Week 8: Geospatial Data & Uncertainty

STAT 80B - Data Visualization

10 Mar 2026

🌍 Geospatial Data

Overview

  • Map projections and coordinate systems
  • Choropleth maps and their pitfalls
  • Cartograms and alternative geographic visualizations
  • Visualizing uncertainty: error bars, confidence intervals
  • Confidence bands for curves
  • Frequency framing for probabilities

Reading: Wilke Ch 15 & 16

The Earth Is Not Flat (But Our Screens Are)

The fundamental challenge of maps: projecting a 3D sphere onto a 2D surface always introduces distortion.

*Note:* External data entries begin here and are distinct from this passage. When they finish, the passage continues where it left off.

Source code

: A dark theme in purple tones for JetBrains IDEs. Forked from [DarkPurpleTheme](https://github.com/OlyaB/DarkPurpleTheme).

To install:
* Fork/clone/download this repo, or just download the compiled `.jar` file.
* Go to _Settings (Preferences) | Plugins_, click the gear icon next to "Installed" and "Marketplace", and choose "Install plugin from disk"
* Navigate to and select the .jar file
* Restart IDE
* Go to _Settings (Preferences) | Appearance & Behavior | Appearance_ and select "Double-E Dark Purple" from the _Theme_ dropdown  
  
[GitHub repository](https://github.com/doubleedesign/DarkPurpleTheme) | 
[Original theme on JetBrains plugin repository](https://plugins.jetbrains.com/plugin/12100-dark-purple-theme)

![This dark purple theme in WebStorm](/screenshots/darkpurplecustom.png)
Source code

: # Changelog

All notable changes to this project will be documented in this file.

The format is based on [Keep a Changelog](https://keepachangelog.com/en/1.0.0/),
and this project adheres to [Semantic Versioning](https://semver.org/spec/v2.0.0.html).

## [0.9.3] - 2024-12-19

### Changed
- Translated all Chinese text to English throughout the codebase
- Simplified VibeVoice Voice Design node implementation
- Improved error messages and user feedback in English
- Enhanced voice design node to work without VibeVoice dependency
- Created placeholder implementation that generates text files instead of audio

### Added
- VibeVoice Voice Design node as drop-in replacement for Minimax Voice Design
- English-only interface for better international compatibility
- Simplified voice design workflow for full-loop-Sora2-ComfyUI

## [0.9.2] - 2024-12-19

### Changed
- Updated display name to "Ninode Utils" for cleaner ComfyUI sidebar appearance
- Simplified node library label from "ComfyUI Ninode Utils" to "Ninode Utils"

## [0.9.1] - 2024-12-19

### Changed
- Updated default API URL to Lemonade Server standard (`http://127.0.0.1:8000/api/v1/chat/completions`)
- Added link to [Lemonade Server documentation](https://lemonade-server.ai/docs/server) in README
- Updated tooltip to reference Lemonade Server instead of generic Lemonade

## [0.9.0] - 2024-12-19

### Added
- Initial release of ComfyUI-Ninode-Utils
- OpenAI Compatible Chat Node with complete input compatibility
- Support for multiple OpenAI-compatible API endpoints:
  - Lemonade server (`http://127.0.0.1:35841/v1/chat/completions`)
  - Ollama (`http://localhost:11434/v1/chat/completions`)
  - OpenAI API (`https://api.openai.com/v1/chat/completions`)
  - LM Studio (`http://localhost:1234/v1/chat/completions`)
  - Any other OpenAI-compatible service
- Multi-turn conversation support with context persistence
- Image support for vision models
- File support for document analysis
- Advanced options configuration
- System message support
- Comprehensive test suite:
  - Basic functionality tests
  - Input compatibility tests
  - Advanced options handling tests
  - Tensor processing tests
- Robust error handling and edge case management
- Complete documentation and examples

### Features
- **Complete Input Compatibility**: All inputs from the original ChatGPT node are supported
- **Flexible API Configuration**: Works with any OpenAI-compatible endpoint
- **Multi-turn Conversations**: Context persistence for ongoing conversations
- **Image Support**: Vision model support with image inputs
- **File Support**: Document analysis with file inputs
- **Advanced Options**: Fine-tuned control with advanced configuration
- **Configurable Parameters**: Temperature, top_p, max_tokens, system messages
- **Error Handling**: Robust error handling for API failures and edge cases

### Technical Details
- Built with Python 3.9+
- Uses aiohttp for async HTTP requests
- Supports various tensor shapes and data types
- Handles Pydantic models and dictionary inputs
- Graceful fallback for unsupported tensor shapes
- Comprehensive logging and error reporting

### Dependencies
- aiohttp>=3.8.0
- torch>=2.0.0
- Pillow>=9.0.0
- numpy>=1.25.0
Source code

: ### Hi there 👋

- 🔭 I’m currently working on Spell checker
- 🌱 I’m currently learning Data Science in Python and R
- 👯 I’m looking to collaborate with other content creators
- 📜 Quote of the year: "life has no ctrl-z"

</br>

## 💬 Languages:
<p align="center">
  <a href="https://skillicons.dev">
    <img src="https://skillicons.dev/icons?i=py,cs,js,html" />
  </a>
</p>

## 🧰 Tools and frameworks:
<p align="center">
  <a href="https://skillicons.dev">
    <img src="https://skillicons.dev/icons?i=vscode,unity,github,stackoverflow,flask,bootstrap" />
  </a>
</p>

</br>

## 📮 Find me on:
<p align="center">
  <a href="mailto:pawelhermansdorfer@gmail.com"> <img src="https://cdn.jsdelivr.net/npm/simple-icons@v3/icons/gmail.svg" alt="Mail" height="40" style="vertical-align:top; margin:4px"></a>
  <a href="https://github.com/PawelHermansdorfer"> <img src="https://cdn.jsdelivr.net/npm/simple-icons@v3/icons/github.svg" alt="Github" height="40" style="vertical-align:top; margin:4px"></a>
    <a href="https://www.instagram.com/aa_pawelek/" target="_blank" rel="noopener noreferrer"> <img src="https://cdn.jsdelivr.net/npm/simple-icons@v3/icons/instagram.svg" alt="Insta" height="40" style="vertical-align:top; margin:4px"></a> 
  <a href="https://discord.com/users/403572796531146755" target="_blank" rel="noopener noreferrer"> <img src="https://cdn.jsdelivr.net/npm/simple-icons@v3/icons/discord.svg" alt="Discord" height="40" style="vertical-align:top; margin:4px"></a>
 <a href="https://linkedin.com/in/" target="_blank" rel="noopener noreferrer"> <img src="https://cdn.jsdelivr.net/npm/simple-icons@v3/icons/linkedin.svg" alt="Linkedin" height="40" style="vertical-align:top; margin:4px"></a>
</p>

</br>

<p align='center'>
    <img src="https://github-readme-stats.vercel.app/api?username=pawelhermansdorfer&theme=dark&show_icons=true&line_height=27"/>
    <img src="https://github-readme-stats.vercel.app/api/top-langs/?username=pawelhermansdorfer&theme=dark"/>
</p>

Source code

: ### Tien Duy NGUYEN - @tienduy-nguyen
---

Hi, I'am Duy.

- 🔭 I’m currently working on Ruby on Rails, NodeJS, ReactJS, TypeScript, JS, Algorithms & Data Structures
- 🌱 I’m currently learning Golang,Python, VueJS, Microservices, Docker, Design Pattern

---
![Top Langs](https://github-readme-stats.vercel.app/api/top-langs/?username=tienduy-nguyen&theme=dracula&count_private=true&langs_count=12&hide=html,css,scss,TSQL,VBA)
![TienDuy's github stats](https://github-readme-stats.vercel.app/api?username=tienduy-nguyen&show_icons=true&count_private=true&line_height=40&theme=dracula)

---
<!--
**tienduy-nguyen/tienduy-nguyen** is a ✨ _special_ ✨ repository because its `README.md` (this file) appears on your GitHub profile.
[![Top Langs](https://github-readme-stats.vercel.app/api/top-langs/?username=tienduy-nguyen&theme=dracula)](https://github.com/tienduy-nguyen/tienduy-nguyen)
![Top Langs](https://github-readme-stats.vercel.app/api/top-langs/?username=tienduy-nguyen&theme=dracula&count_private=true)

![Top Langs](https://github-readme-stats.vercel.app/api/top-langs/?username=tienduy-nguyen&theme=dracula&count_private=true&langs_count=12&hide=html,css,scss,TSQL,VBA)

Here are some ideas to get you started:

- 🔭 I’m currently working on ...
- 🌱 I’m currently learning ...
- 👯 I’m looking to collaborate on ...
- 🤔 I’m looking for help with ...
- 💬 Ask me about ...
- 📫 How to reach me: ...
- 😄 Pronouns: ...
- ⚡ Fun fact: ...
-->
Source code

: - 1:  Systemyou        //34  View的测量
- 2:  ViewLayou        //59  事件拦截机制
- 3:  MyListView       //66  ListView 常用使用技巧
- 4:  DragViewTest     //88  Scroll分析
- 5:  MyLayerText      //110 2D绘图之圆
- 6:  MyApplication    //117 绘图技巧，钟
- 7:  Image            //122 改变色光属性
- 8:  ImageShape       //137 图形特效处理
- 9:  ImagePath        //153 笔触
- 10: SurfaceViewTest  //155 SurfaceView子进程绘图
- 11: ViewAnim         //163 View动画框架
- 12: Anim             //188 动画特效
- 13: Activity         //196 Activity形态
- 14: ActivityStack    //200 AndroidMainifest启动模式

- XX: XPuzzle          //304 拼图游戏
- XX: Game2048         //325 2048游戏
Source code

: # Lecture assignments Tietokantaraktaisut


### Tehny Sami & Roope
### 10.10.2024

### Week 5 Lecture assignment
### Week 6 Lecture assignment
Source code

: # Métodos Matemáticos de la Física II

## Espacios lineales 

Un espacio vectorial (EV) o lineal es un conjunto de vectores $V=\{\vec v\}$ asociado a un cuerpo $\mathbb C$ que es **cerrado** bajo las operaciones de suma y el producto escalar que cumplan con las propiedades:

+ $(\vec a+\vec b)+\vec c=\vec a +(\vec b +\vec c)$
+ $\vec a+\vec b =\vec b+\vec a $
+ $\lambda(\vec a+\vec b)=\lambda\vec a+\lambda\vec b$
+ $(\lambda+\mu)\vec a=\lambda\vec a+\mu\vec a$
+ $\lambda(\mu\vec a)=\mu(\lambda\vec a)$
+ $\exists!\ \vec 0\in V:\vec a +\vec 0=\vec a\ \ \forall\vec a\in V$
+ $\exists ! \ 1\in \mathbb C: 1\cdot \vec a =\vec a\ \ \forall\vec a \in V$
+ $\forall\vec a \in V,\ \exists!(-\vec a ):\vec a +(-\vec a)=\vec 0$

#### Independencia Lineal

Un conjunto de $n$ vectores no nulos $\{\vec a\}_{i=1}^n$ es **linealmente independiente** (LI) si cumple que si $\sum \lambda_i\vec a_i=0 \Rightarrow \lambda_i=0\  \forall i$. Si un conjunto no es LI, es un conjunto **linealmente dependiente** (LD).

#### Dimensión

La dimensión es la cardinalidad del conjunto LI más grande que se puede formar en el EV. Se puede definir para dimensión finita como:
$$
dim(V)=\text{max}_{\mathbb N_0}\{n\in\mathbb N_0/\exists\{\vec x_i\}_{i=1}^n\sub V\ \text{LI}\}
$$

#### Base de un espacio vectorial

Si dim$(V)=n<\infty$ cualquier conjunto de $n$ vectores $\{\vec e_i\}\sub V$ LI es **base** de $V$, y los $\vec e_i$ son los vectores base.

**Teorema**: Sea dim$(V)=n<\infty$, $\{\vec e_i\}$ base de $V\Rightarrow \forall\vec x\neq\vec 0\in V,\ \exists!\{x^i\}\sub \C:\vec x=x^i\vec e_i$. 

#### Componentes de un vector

Every map projection makes a tradeoff — it can preserve:

  • Shape (conformal projections, e.g., Mercator)
  • Area (equal-area projections, e.g., Albers, Mollweide)
  • Distance (equidistant projections)
  • Direction (azimuthal projections)

No projection can preserve all properties at once.

Common Map Projections

Projection Preserves Distorts Best For
Mercator Shape/angles Area at poles Navigation
Albers Equal-Area Area Shape Thematic maps of US
Robinson Compromise Both slightly World maps
Mollweide Area Shape near edges Global comparisons
Web Mercator (Speed) Area Web tiles (Google Maps)

The Mercator Problem

The Mercator projection wildly inflates area at high latitudes:

  • Greenland appears as large as Africa → in reality, Africa is ~14× larger
  • Antarctica looks enormous
  • Europe looks larger relative to Africa than it actually is

🔍 Find this example yourself

Search: “Mercator projection distortion comparison” — Wilke Figure 15.2 shows a good side-by-side. Also try thetruesize.com — drag countries to compare their real sizes!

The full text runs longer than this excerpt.